Stored data entries

====

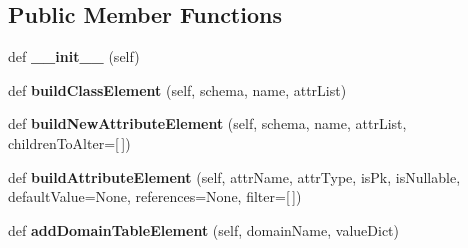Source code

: \subsection*{Public Member Functions}
\begin{DoxyCompactItemize}
\item 
\mbox{\label{class_dsg_tools_1_1_postgis_customization_1_1_custom_j_s_o_n_tools_1_1custom_j_s_o_n_builder_1_1_custom_j_s_o_n_builder_aa212ff177239651e886fab473fbe9628}} 
def {\bfseries \+\_\+\+\_\+init\+\_\+\+\_\+} (self)
\item 
\mbox{\label{class_dsg_tools_1_1_postgis_customization_1_1_custom_j_s_o_n_tools_1_1custom_j_s_o_n_builder_1_1_custom_j_s_o_n_builder_acec849b65e3bdc96398ec02252a08742}} 
def {\bfseries build\+Class\+Element} (self, schema, name, attr\+List)
\item 
\mbox{\label{class_dsg_tools_1_1_postgis_customization_1_1_custom_j_s_o_n_tools_1_1custom_j_s_o_n_builder_1_1_custom_j_s_o_n_builder_aadf322af7e113a8c2a00ed8a343d2d92}} 
def {\bfseries build\+New\+Attribute\+Element} (self, schema, name, attr\+List, children\+To\+Alter=\mbox{[}$\,$\mbox{]})
\item 
\mbox{\label{class_dsg_tools_1_1_postgis_customization_1_1_custom_j_s_o_n_tools_1_1custom_j_s_o_n_builder_1_1_custom_j_s_o_n_builder_a0649d19cf8527c7efeb00b3cea8d74b5}} 
def {\bfseries build\+Attribute\+Element} (self, attr\+Name, attr\+Type, is\+Pk, is\+Nullable, default\+Value=None, references=None, filter=\mbox{[}$\,$\mbox{]})
\item 
\mbox{\label{class_dsg_tools_1_1_postgis_customization_1_1_custom_j_s_o_n_tools_1_1custom_j_s_o_n_builder_1_1_custom_j_s_o_n_builder_a2a901998a327686c017b7820fd646a50}} 
def {\bfseries add\+Domain\+Table\+Element} (self, domain\+Name, value\+Dict)

\end{DoxyCompactItemize}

====

* **WORK ITEM**: Each record above, in full: return it exactly, pictures excluded.

* **REPLY**:
Source code

: \subsection*{Public Member Functions}
\begin{DoxyCompactItemize}
\item 
\mbox{\label{class_dsg_tools_1_1_postgis_customization_1_1_custom_j_s_o_n_tools_1_1custom_j_s_o_n_builder_1_1_custom_j_s_o_n_builder_aa212ff177239651e886fab473fbe9628}} 
def {\bfseries \+\_\+\+\_\+init\+\_\+\+\_\+} (self)
\item 
\mbox{\label{class_dsg_tools_1_1_postgis_customization_1_1_custom_j_s_o_n_tools_1_1custom_j_s_o_n_builder_1_1_custom_j_s_o_n_builder_acec849b65e3bdc96398ec02252a08742}} 
def {\bfseries build\+Class\+Element} (self, schema, name, attr\+List)
\item 
\mbox{\label{class_dsg_tools_1_1_postgis_customization_1_1_custom_j_s_o_n_tools_1_1custom_j_s_o_n_builder_1_1_custom_j_s_o_n_builder_aadf322af7e113a8c2a00ed8a343d2d92}} 
def {\bfseries build\+New\+Attribute\+Element} (self, schema, name, attr\+List, children\+To\+Alter=\mbox{[}$\,$\mbox{]})
\item 
\mbox{\label{class_dsg_tools_1_1_postgis_customization_1_1_custom_j_s_o_n_tools_1_1custom_j_s_o_n_builder_1_1_custom_j_s_o_n_builder_a0649d19cf8527c7efeb00b3cea8d74b5}} 
def {\bfseries build\+Attribute\+Element} (self, attr\+Name, attr\+Type, is\+Pk, is\+Nullable, default\+Value=None, references=None, filter=\mbox{[}$\,$\mbox{]})
\item 
\mbox{\label{class_dsg_tools_1_1_postgis_customization_1_1_custom_j_s_o_n_tools_1_1custom_j_s_o_n_builder_1_1_custom_j_s_o_n_builder_a2a901998a327686c017b7820fd646a50}} 
def {\bfseries add\+Domain\+Table\+Element} (self, domain\+Name, value\+Dict)

\end{DoxyCompactItemize}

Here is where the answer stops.